### Material for this task:
::::::::::
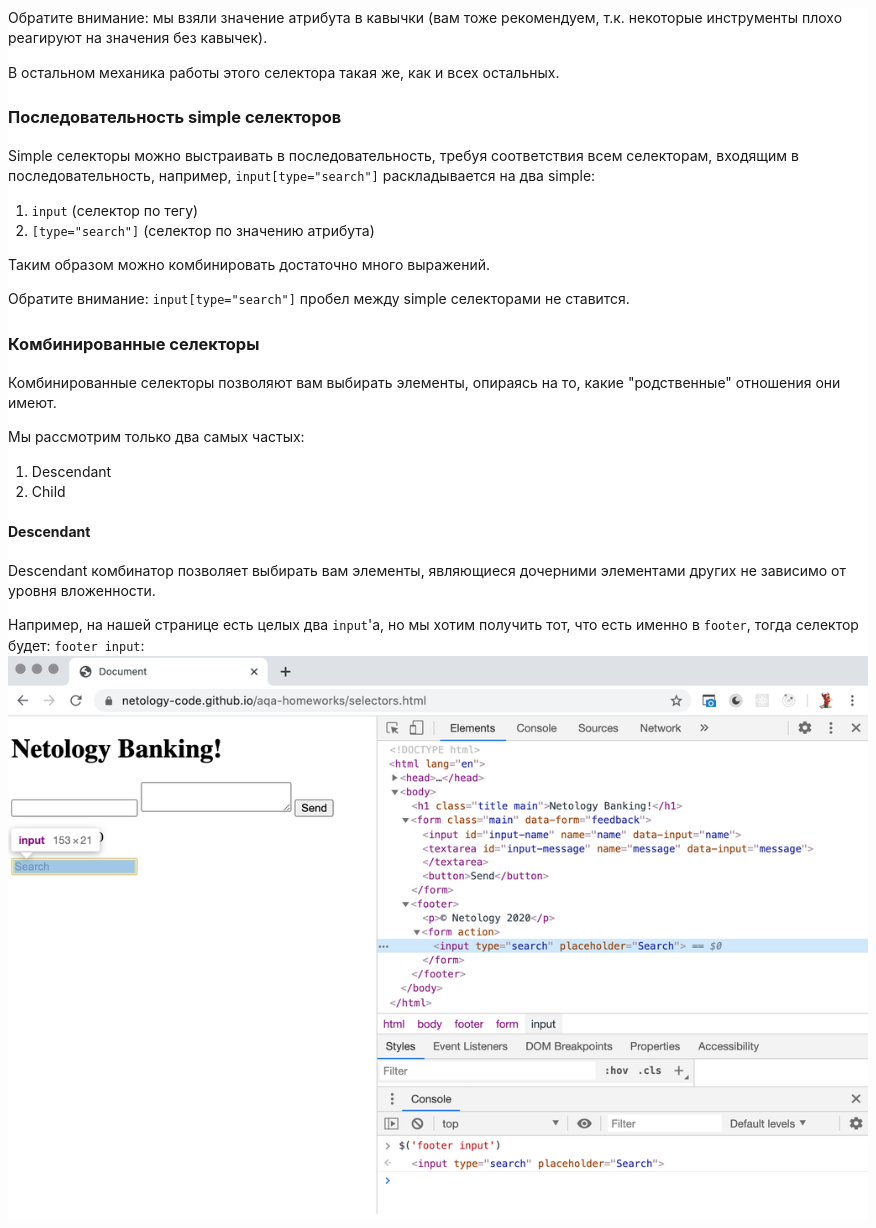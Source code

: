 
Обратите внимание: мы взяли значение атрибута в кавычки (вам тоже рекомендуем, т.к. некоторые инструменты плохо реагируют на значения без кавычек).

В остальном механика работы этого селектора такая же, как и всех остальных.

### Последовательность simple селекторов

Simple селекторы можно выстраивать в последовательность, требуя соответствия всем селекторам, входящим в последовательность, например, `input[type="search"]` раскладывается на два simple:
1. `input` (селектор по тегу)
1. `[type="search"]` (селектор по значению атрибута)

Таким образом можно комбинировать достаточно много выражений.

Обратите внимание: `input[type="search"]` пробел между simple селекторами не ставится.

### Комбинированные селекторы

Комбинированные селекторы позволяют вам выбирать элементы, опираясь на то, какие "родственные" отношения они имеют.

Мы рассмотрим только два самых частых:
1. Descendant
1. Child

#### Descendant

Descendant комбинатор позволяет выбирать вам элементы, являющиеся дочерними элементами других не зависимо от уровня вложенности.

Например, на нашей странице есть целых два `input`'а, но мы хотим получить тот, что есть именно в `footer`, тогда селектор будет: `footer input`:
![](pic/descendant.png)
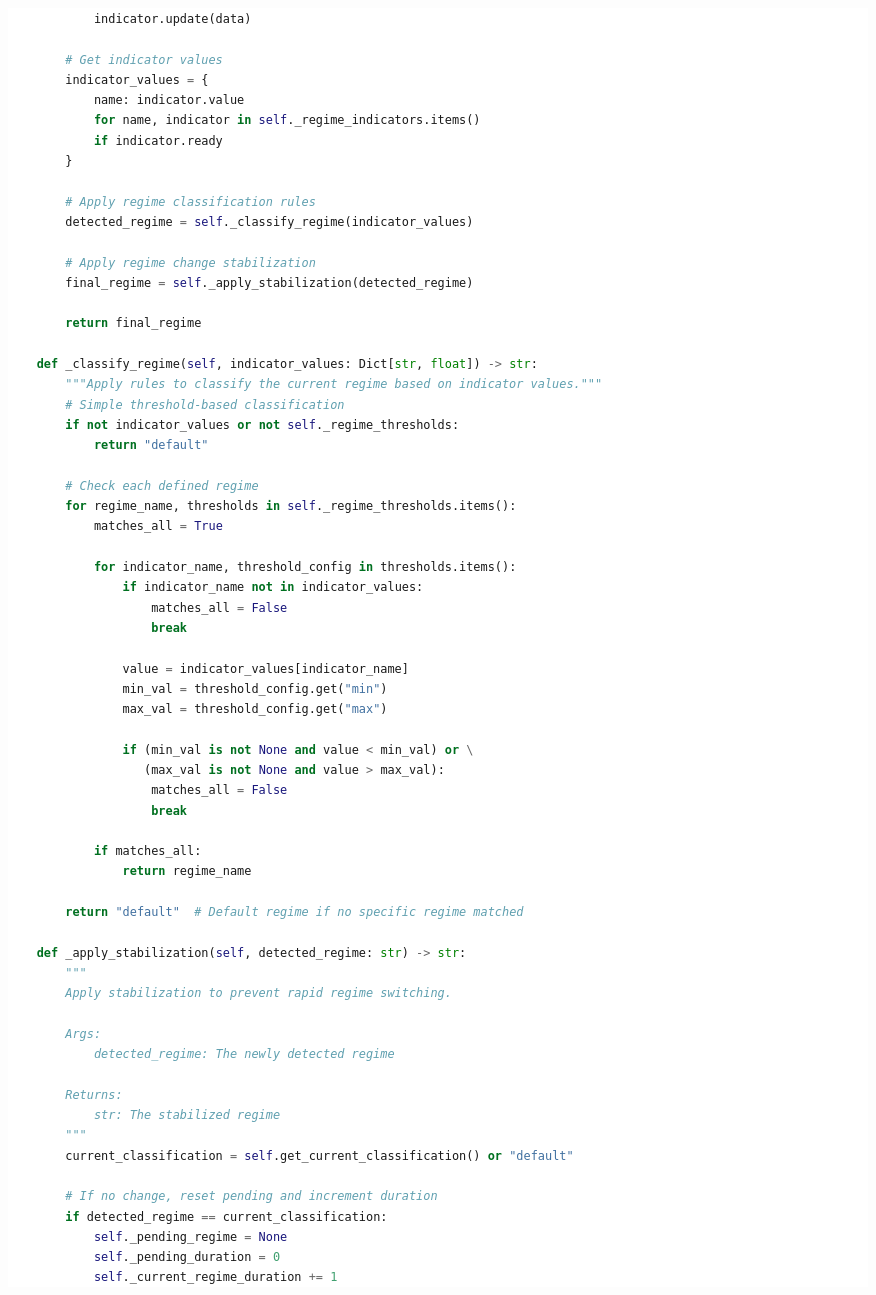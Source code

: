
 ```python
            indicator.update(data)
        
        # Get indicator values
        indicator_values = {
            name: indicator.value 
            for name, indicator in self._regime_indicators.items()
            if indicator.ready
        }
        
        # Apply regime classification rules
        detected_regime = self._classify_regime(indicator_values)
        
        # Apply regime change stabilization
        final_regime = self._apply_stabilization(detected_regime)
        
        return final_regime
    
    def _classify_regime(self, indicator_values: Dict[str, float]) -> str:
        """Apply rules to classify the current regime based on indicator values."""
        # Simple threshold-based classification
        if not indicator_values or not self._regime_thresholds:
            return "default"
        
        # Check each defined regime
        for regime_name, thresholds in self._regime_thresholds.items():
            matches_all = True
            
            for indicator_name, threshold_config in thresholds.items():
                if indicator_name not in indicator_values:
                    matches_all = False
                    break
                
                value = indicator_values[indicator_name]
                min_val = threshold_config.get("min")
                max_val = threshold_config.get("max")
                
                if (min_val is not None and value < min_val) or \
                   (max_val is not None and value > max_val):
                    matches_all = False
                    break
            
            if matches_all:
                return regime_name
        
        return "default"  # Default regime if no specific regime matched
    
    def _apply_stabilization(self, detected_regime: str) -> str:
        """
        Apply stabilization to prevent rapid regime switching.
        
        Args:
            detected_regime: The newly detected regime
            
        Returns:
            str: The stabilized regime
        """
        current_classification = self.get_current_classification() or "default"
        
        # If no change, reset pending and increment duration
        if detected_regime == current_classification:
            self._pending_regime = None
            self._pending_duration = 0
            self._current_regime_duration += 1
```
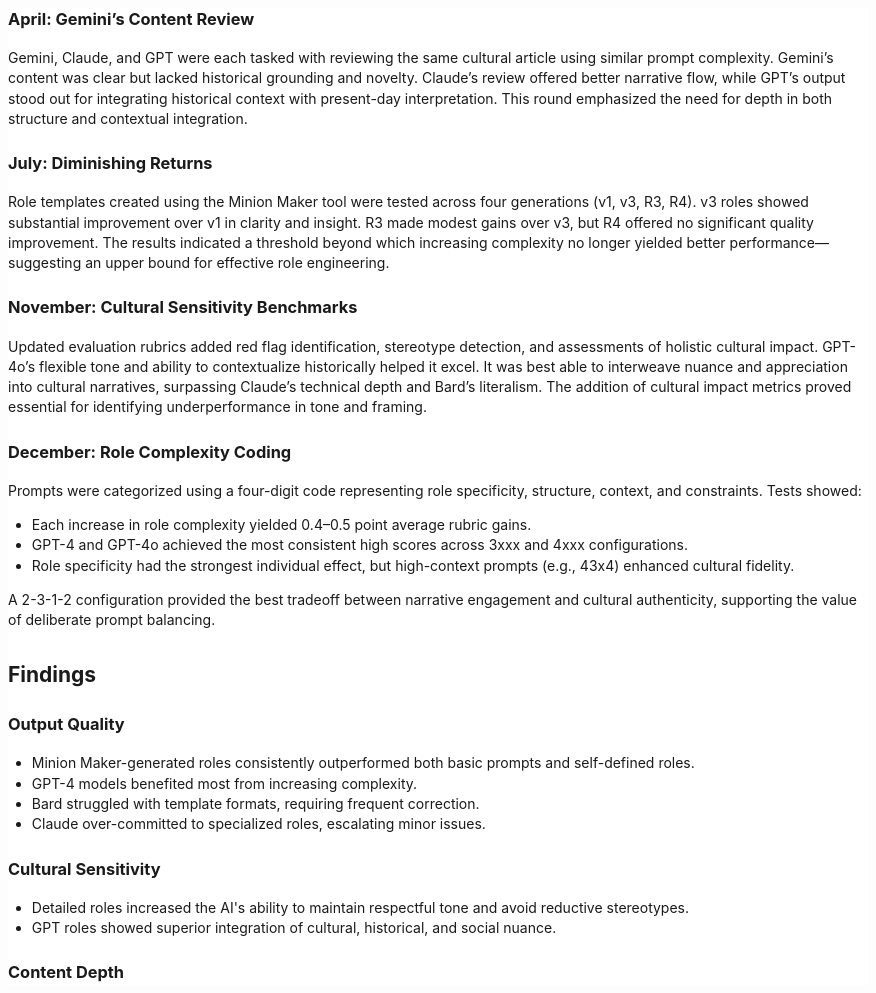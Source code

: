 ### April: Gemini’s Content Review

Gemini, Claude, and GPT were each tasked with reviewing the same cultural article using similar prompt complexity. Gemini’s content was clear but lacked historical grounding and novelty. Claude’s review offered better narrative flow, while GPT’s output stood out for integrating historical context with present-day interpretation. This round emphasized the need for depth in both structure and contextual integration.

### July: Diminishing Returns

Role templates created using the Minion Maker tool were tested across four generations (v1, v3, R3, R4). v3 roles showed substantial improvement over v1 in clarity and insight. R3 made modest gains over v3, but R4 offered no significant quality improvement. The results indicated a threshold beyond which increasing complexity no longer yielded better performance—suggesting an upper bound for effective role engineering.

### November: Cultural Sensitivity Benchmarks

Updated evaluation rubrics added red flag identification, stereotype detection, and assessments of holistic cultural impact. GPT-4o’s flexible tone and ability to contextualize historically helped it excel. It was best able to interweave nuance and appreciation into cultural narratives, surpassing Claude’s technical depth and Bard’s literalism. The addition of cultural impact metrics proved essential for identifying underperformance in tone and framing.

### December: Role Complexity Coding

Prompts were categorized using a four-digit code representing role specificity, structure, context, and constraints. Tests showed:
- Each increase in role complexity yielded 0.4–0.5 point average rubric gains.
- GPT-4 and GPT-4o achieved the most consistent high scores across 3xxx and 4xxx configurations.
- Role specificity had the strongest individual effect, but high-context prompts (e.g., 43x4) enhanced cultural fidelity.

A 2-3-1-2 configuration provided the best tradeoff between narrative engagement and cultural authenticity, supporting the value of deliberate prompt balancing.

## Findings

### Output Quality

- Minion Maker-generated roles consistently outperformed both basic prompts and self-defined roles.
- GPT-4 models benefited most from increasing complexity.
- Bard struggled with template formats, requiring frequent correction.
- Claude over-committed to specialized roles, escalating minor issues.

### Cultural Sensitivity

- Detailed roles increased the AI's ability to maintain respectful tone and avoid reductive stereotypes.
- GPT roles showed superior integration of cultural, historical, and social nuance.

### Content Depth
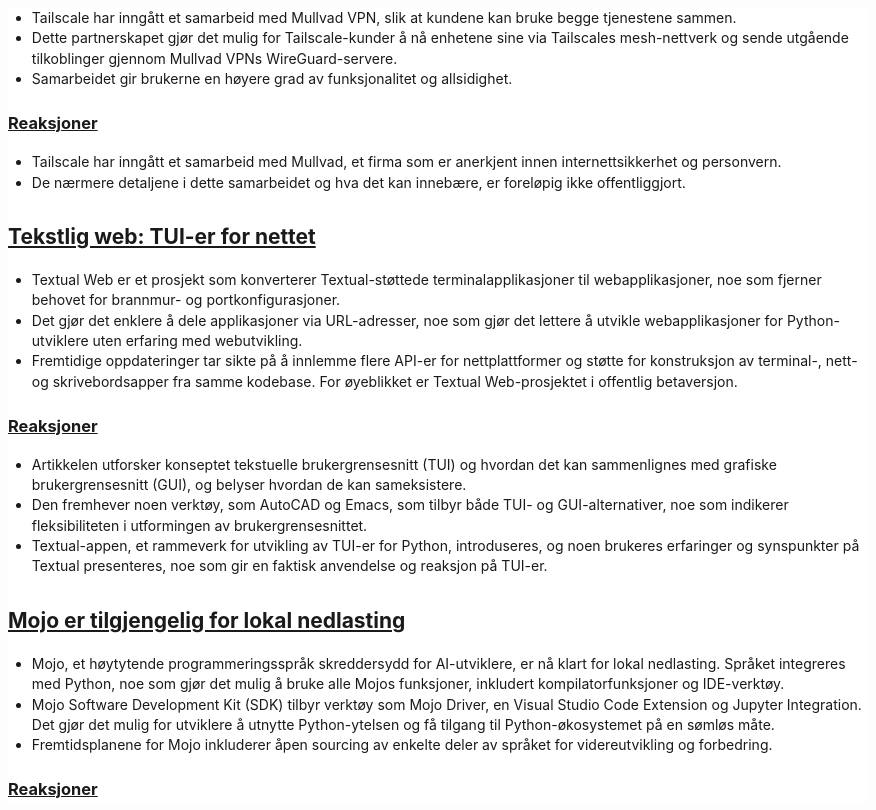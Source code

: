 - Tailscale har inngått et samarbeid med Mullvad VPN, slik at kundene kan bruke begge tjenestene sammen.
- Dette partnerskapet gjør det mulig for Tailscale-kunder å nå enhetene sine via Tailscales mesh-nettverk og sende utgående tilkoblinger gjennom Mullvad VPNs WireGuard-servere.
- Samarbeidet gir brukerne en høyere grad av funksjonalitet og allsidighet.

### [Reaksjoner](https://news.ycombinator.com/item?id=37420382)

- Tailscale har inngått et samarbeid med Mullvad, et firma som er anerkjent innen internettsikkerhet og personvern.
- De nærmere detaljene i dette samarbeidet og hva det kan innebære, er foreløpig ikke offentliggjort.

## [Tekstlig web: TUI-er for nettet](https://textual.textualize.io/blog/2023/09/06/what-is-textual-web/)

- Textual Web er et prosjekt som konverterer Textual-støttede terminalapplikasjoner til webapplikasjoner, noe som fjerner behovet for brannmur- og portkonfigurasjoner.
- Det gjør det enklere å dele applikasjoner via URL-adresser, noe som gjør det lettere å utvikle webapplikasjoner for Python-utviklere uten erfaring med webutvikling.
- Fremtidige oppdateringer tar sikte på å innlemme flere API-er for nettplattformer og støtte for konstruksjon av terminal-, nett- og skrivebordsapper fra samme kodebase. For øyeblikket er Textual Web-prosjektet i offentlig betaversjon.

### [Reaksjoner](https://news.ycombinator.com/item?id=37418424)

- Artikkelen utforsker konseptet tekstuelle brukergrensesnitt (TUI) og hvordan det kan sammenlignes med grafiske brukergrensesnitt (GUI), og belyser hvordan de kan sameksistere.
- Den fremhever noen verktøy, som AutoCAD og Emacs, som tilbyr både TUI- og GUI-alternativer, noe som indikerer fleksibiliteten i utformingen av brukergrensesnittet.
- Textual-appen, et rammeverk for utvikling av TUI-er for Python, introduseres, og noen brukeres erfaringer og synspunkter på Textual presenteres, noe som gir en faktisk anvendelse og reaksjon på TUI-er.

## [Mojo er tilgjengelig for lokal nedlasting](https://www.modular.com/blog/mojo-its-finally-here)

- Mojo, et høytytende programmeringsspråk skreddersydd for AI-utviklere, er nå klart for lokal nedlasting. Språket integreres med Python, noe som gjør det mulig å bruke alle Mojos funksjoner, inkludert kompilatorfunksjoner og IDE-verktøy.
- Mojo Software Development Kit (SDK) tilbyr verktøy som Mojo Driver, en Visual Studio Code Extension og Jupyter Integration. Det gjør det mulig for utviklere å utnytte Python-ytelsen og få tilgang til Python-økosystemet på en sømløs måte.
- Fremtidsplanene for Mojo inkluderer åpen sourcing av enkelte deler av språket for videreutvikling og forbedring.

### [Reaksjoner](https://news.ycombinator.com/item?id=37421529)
::::::::::
Which lines in the records above include the word "most"? Copy them out.

- GPT-4 and GPT-4o achieved the most consistent high scores across 3xxx and 4xxx configurations.
- GPT-4 models benefited most from increasing complexity.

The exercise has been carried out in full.